12    The Minister considered each precondition to the exercise of his power under subsection 501(3), distinctly and separately. The Minister was reasonably entitled to conclude, as he did, that the first condition to the exercise of his power had been satisfied by reason of the criminal record of the applicant.

13    In my opinion, the Minister’s reasons were well-founded upon the material that was before him. The Minister had before him not only evidence of crimes that the applicant had committed based on his criminal record, but also evidence of the applicant’s association with, and his membership of, the Mongrel Mob. The applicant disputes that he is or was a member of the Mongrel Mob, but the intelligence report before the Minister indicated that he was in fact a ‘fully patched’ member. Even though the applicant disputes that fact, the question for me is whether there was material before the Minister upon which he could reasonably find, as he did, that the applicant was a member of that particular motorcycle gang or group.

14    The second element which the Minister considered was the national interest. The authorities indicate the question of what is and what is not in the national interest is properly a matter for the judgment of the executive arm of government. In Ozer v Minister for Home Affairs [2019] FCA 104 Steward J (at [13]) said:

Echoing these sentiments, Sankey J once observed in In Re Denaby and Cadeby Main Colleries Ltd & Ors (1927) 43 TLR 322 at 323, when considering whether the merger of certain coal mining companies was in the “national interest”, the following:

What constituted the national interest was a very different question, upon which opinions differed and which might become a political question more suitable to be decided by the High Court of Parliament than by the High Court of Justice.

15    That is not to say that that judgment is not capable of being reviewed by a court, but there is nothing on the material before me that would warrant the intervention of the court in relation to the Minister’s judgment of what is, and what is not, in the national interest in this case.

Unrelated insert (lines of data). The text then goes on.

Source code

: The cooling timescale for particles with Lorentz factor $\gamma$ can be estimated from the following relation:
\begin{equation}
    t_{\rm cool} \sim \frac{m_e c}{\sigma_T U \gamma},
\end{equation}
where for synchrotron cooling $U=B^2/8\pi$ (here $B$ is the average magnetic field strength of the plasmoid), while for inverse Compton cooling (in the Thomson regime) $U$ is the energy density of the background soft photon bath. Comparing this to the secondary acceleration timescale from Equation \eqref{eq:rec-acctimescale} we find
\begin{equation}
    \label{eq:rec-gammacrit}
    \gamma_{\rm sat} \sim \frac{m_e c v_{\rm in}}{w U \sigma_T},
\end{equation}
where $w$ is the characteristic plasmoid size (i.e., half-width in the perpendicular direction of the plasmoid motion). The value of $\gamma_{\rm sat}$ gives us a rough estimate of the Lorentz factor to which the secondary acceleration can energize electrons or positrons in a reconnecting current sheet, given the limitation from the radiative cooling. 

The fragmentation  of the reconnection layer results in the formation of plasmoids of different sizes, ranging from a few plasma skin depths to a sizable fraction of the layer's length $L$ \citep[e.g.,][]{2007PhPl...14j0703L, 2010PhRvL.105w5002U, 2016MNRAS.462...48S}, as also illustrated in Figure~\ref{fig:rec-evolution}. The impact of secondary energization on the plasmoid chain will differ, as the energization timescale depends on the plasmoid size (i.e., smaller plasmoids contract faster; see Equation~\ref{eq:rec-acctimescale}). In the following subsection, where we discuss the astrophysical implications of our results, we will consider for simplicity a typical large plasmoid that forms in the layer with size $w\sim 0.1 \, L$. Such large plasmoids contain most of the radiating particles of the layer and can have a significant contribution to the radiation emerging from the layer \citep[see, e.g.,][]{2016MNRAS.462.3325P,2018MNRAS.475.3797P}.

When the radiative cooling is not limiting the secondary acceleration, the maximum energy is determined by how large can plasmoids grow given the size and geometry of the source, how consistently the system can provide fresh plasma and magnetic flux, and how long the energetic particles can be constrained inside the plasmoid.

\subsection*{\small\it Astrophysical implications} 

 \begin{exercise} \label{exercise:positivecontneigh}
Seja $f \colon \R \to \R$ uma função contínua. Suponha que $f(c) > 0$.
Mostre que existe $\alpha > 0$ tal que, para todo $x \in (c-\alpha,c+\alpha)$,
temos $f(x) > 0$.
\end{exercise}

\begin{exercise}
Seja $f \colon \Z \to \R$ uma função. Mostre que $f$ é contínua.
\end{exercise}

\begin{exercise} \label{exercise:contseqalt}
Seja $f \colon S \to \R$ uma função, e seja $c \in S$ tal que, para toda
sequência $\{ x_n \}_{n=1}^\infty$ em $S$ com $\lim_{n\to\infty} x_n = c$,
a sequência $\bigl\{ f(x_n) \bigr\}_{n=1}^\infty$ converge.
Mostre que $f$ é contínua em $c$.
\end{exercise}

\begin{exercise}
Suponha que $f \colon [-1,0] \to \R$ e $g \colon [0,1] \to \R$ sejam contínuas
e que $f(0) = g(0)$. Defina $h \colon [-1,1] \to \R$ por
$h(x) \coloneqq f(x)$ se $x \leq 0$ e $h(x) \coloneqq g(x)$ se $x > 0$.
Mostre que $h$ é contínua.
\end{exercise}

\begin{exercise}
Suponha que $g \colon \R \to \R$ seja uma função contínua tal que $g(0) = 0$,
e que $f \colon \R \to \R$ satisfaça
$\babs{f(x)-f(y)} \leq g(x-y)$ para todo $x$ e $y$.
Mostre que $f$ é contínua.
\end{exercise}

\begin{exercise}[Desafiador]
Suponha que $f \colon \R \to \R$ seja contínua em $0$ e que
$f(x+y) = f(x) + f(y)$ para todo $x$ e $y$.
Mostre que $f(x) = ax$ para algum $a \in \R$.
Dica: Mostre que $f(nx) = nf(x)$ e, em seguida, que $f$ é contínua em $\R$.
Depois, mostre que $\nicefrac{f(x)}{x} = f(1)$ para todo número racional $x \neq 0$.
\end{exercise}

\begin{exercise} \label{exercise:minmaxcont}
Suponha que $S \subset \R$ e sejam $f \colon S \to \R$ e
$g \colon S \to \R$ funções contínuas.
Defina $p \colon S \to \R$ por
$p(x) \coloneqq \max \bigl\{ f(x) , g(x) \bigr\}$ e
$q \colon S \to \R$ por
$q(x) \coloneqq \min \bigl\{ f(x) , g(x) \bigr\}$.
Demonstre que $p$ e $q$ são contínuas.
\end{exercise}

16    For these reasons, I have concluded that an application for judicial review has no real prospect of success and accordingly the application for an extension of time in which to bring such application is refused. The application for an interlocutory injunction restraining the removal of the applicant from the jurisdiction is accordingly also refused. For completeness I note that the interim injunction I made at approximately 1 am on 18 December 2019 expired at 4:00 pm, being the time at which these reasons were delivered ex tempore, and I do not propose to extend it further.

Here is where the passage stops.